Extracted data:
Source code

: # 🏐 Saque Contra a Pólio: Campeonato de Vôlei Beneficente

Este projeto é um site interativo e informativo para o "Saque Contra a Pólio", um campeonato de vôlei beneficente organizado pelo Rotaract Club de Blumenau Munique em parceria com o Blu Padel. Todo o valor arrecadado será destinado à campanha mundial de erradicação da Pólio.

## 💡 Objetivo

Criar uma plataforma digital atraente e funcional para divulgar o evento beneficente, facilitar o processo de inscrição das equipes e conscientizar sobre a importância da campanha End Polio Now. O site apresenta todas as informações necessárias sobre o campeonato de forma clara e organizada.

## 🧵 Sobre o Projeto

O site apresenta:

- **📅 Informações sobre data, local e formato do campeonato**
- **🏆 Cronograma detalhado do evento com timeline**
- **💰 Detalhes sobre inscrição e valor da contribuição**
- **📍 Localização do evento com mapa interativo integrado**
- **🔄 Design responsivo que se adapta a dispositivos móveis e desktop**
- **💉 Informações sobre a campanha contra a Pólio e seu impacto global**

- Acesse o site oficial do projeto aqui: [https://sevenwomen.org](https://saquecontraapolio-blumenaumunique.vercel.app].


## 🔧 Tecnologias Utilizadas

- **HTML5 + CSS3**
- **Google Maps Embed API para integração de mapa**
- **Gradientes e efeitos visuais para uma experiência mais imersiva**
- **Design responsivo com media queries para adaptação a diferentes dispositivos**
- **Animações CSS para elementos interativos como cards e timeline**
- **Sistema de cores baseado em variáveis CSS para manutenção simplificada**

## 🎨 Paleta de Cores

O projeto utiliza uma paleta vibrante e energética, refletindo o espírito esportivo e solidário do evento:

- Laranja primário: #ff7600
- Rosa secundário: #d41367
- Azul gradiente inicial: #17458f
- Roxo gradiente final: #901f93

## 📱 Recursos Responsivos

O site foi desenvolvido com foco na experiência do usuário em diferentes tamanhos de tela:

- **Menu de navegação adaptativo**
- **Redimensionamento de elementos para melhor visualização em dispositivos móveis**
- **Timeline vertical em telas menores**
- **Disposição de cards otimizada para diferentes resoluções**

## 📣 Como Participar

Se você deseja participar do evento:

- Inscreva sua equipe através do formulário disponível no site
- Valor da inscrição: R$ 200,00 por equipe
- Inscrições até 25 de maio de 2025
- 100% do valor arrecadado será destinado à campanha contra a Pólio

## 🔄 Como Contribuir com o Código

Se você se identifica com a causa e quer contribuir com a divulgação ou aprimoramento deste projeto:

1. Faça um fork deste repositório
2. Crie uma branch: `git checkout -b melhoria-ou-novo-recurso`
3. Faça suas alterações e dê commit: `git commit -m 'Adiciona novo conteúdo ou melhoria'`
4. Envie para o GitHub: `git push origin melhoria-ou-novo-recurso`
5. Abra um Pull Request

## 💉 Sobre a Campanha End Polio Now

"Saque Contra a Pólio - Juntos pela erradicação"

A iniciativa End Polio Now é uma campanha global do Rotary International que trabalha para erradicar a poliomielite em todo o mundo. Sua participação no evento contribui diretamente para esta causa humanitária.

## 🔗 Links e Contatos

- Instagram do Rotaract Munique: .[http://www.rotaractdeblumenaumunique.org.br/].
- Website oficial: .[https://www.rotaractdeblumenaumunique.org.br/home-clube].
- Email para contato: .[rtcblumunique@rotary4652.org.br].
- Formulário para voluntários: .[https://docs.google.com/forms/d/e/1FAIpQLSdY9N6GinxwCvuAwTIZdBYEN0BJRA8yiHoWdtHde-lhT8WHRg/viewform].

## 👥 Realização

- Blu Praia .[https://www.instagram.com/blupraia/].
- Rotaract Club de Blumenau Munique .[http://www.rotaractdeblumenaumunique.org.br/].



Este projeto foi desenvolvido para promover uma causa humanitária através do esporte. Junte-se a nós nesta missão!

Your task:
Return, without any change, the lines from the one holding "- Email para" through the end of the listing, and only those.

Written answer:
- Email para contato: .[rtcblumunique@rotary4652.org.br].
- Formulário para voluntários: .[https://docs.google.com/forms/d/e/1FAIpQLSdY9N6GinxwCvuAwTIZdBYEN0BJRA8yiHoWdtHde-lhT8WHRg/viewform].

## 👥 Realização

- Blu Praia .[https://www.instagram.com/blupraia/].
- Rotaract Club de Blumenau Munique .[http://www.rotaractdeblumenaumunique.org.br/].



Este projeto foi desenvolvido para promover uma causa humanitária através do esporte. Junte-se a nós nesta missão!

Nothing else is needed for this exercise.